3.3. RV: Random Variables

The RV tab allows the user to specify the probabilistic distribution for the random problem at hand. The following probabilistic distributions for the random variables are currently supported:

3.3.1. Probability distribution

Note

To add a new random variable the user presses the Add button. To remove a random variable, the user must first select it by checking the small circle before the random variable, and then pressing the Remove button.

3.3.1.1. Dakota Engine

The following ten distribution classes are supported for the Dakota UQ engine.

1. Normal (Gaussian)

   The user provides the mean (\(\mu\)) and standard deviation (\(\sigma\)) of the normal distribution. The density function of the normal distribution, as a function of \(\mu\) and \(\sigma\) is:

   (3.3.1.1.1)\[f(x) = \frac{1}{\sqrt{2 \pi} \sigma} \exp \left( -{\frac{1}{2} \left( \frac{x - \mu}{\sigma} \right)^2} \right)\]

2. Lognormal

   The user provides the mean (\(\mu\)) and standard deviation (\(\sigma\)) of the lognormal distribution. The density function of the lognormal distribution, as a function of \(\mu\) and \(\sigma\) is:

   (3.3.1.1.2)\[f(x) = \frac{1}{\sqrt{2 \pi} \zeta x} \exp \left( -{\frac{1}{2} \left( \frac{\ln x - \lambda}{\zeta} \right)^2} \right)\]
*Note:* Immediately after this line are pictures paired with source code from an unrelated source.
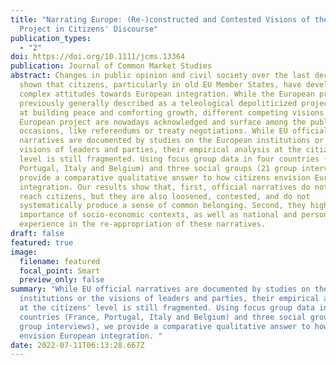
 ```yaml
---
title: "Narrating Europe: (Re-)constructed and Contested Visions of the European
  Project in Citizens' Discourse"
publication_types:
  - "2"
doi: https://doi.org/10.1111/jcms.13364
publication: Journal of Common Market Studies
abstract: Changes in public opinion and civil society over the last decade have
  shown that citizens, particularly in old EU Member States, have developed more
  complex attitudes towards European integration. While the European project was
  previously generally described as a teleological depoliticized project, aiming
  at building peace and comforting growth, different competing visions of the
  European project are nowadays acknowledged and surface among the public on
  occasions, like referendums or treaty negotiations. While EU official
  narratives are documented by studies on the European institutions or the
  visions of leaders and parties, their empirical analysis at the citizens'
  level is still fragmented. Using focus group data in four countries (France,
  Portugal, Italy and Belgium) and three social groups (21 group interviews), we
  provide a comparative qualitative answer to how citizens envision European
  integration. Our results show that, first, official narratives do not fail to
  reach citizens, but they are also loosened, contested, and do not
  systematically produce a sense of common belonging. Second, they highlight the
  importance of socio-economic contexts, as well as national and personal
  experience in the re-appropriation of these narratives.
draft: false
featured: true
image:
  filename: featured
  focal_point: Smart
  preview_only: false
summary: "While EU official narratives are documented by studies on the European
  institutions or the visions of leaders and parties, their empirical analysis
  at the citizens' level is still fragmented. Using focus group data in four
  countries (France, Portugal, Italy and Belgium) and three social groups (21
  group interviews), we provide a comparative qualitative answer to how citizens
  envision European integration. "
date: 2022-07-11T06:13:28.667Z
---
```

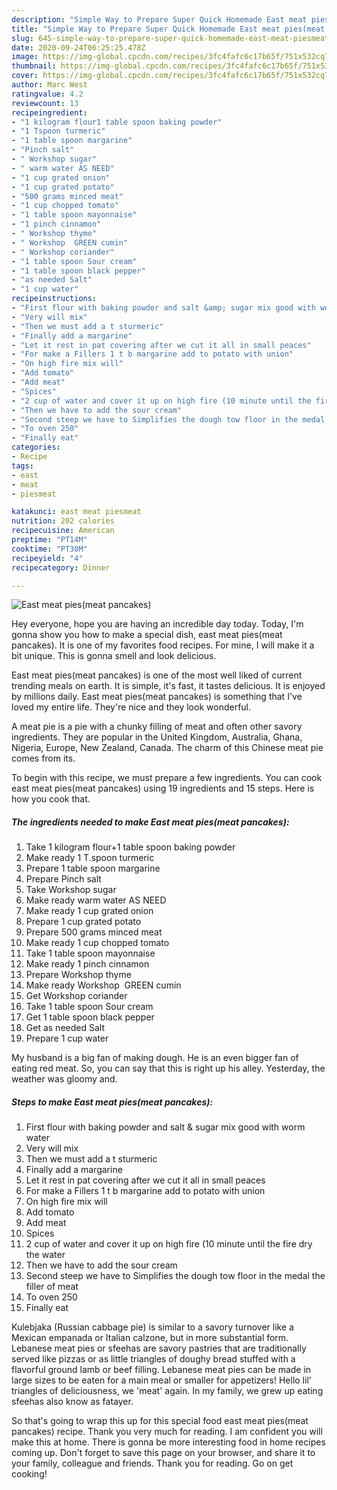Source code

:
 ```yaml
---
description: "Simple Way to Prepare Super Quick Homemade East meat pies(meat pancakes)"
title: "Simple Way to Prepare Super Quick Homemade East meat pies(meat pancakes)"
slug: 645-simple-way-to-prepare-super-quick-homemade-east-meat-piesmeat-pancakes
date: 2020-09-24T06:25:25.478Z
image: https://img-global.cpcdn.com/recipes/3fc4fafc6c17b65f/751x532cq70/east-meat-piesmeat-pancakes-recipe-main-photo.jpg
thumbnail: https://img-global.cpcdn.com/recipes/3fc4fafc6c17b65f/751x532cq70/east-meat-piesmeat-pancakes-recipe-main-photo.jpg
cover: https://img-global.cpcdn.com/recipes/3fc4fafc6c17b65f/751x532cq70/east-meat-piesmeat-pancakes-recipe-main-photo.jpg
author: Marc West
ratingvalue: 4.2
reviewcount: 13
recipeingredient:
- "1 kilogram flour1 table spoon baking powder"
- "1 Tspoon turmeric"
- "1 table spoon margarine"
- "Pinch salt"
- " Workshop sugar"
- " warm water AS NEED"
- "1 cup grated onion"
- "1 cup grated potato"
- "500 grams minced meat"
- "1 cup chopped tomato"
- "1 table spoon mayonnaise"
- "1 pinch cinnamon"
- " Workshop thyme"
- " Workshop  GREEN cumin"
- " Workshop coriander"
- "1 table spoon Sour cream"
- "1 table spoon black pepper"
- "as needed Salt"
- "1 cup water"
recipeinstructions:
- "First flour with baking powder and salt &amp; sugar mix good with worm water"
- "Very will mix"
- "Then we must add a t sturmeric"
- "Finally add a margarine"
- "Let it rest in pat covering after we cut it all in small peaces"
- "For make a Fillers 1 t b margarine add to potato with union"
- "On high fire mix will"
- "Add tomato"
- "Add meat"
- "Spices"
- "2 cup of water and cover it up on high fire (10 minute until the fire dry the water"
- "Then we have to add the sour cream"
- "Second steep we have to Simplifies the dough tow floor in the medal the filler of meat"
- "To oven 250"
- "Finally eat"
categories:
- Recipe
tags:
- east
- meat
- piesmeat

katakunci: east meat piesmeat 
nutrition: 202 calories
recipecuisine: American
preptime: "PT14M"
cooktime: "PT30M"
recipeyield: "4"
recipecategory: Dinner

---
```



![East meat pies(meat pancakes)](https://img-global.cpcdn.com/recipes/3fc4fafc6c17b65f/751x532cq70/east-meat-piesmeat-pancakes-recipe-main-photo.jpg)

Hey everyone, hope you are having an incredible day today. Today, I'm gonna show you how to make a special dish, east meat pies(meat pancakes). It is one of my favorites food recipes. For mine, I will make it a bit unique. This is gonna smell and look delicious.

East meat pies(meat pancakes) is one of the most well liked of current trending meals on earth. It is simple, it's fast, it tastes delicious. It is enjoyed by millions daily. East meat pies(meat pancakes) is something that I've loved my entire life. They're nice and they look wonderful.

A meat pie is a pie with a chunky filling of meat and often other savory ingredients. They are popular in the United Kingdom, Australia, Ghana, Nigeria, Europe, New Zealand, Canada. The charm of this Chinese meat pie comes from its.


To begin with this recipe, we must prepare a few ingredients. You can cook east meat pies(meat pancakes) using 19 ingredients and 15 steps. Here is how you cook that.

<!--inarticleads1-->

##### The ingredients needed to make East meat pies(meat pancakes):

1. Take 1 kilogram flour+1 table spoon baking powder
1. Make ready 1 T.spoon turmeric
1. Prepare 1 table spoon margarine
1. Prepare Pinch salt
1. Take  Workshop sugar
1. Make ready  warm water AS NEED
1. Make ready 1 cup grated onion
1. Prepare 1 cup grated potato
1. Prepare 500 grams minced meat
1. Make ready 1 cup chopped tomato
1. Take 1 table spoon mayonnaise
1. Make ready 1 pinch cinnamon
1. Prepare  Workshop thyme
1. Make ready  Workshop  GREEN cumin
1. Get  Workshop coriander
1. Take 1 table spoon Sour cream
1. Get 1 table spoon black pepper
1. Get as needed Salt
1. Prepare 1 cup water


My husband is a big fan of making dough. He is an even bigger fan of eating red meat. So, you can say that this is right up his alley. Yesterday, the weather was gloomy and. 

<!--inarticleads2-->

##### Steps to make East meat pies(meat pancakes):

1. First flour with baking powder and salt &amp; sugar mix good with worm water
1. Very will mix
1. Then we must add a t sturmeric
1. Finally add a margarine
1. Let it rest in pat covering after we cut it all in small peaces
1. For make a Fillers 1 t b margarine add to potato with union
1. On high fire mix will
1. Add tomato
1. Add meat
1. Spices
1. 2 cup of water and cover it up on high fire (10 minute until the fire dry the water
1. Then we have to add the sour cream
1. Second steep we have to Simplifies the dough tow floor in the medal the filler of meat
1. To oven 250
1. Finally eat


Kulebjaka (Russian cabbage pie) is similar to a savory turnover like a Mexican empanada or Italian calzone, but in more substantial form. Lebanese meat pies or sfeehas are savory pastries that are traditionally served like pizzas or as little triangles of doughy bread stuffed with a flavorful ground lamb or beef filling. Lebanese meat pies can be made in large sizes to be eaten for a main meal or smaller for appetizers! Hello lil&#39; triangles of deliciousness, we &#39;meat&#39; again. In my family, we grew up eating sfeehas also know as fatayer. 

So that's going to wrap this up for this special food east meat pies(meat pancakes) recipe. Thank you very much for reading. I am confident you will make this at home. There is gonna be more interesting food in home recipes coming up. Don't forget to save this page on your browser, and share it to your family, colleague and friends. Thank you for reading. Go on get cooking!
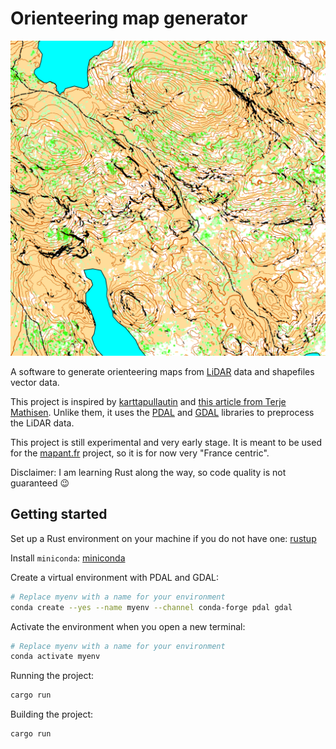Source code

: # Orienteering map generator

![A generated orienteering map](./exemple.png)

A software to generate orienteering maps from [LiDAR](https://en.wikipedia.org/wiki/Lidar) data and shapefiles vector data.

This project is inspired by [karttapullautin](https://github.com/rphlo/karttapullautin/tree/master) and [this article from Terje Mathisen](https://tmsw.no/mapping/basemap_generation.html). Unlike them, it uses the [PDAL](https://pdal.io) and [GDAL](https://gdal.org) libraries to preprocess the LiDAR data.

This project is still experimental and very early stage. It is meant to be used for the [mapant.fr](https://mapant.fr) project, so it is for now very "France centric".

Disclaimer: I am learning Rust along the way, so code quality is not guaranteed 😉

## Getting started

Set up a Rust environment on your machine if you do not have one: [rustup](https://rustup.rs/)

Install `miniconda`: [miniconda](https://docs.anaconda.com/miniconda/#quick-command-line-install)

Create a virtual environment with PDAL and GDAL:

```sh
# Replace myenv with a name for your environment
conda create --yes --name myenv --channel conda-forge pdal gdal
```

Activate the environment when you open a new terminal:

```sh
# Replace myenv with a name for your environment
conda activate myenv
```

Running the project:

```sh
cargo run
```

Building the project:

```sh
cargo run
```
   where \(\zeta^2 = \ln \left( \frac{\sigma^2}{\mu^2} + 1 \right)\) and \(\lambda = \ln(\mu) - \frac{\zeta^2}{2}\)

3. Beta

   The user provides \(\alpha\), \(\beta\), lower bound (\(L_B\)), and an upper bound (\(U_B\)) for the beta distribution. The density function of the normal distribution, as a function of these quantities, is:

   (3.3.1.1.3)\[f(x) = \frac{\Gamma(\alpha + \beta)}{\Gamma(\alpha)\Gamma(\beta)} \frac{(x - L_B)^{\alpha-1}(U_B-x)^{\beta-1}}{(U_B - L_B)^{\alpha + \beta - 1}}\]

   where \(\Gamma(\alpha)\) is the Gamma function.

4. Uniform

   The user provides the lower bound (\(L_B\)), and an upper bound (\(U_B\)) for the uniform distribution. The density function of the normal distribution, as a function of these quantities, is:

   (3.3.1.1.4)\[f(x) = \frac{1.0}{(U_B - L_B)}\]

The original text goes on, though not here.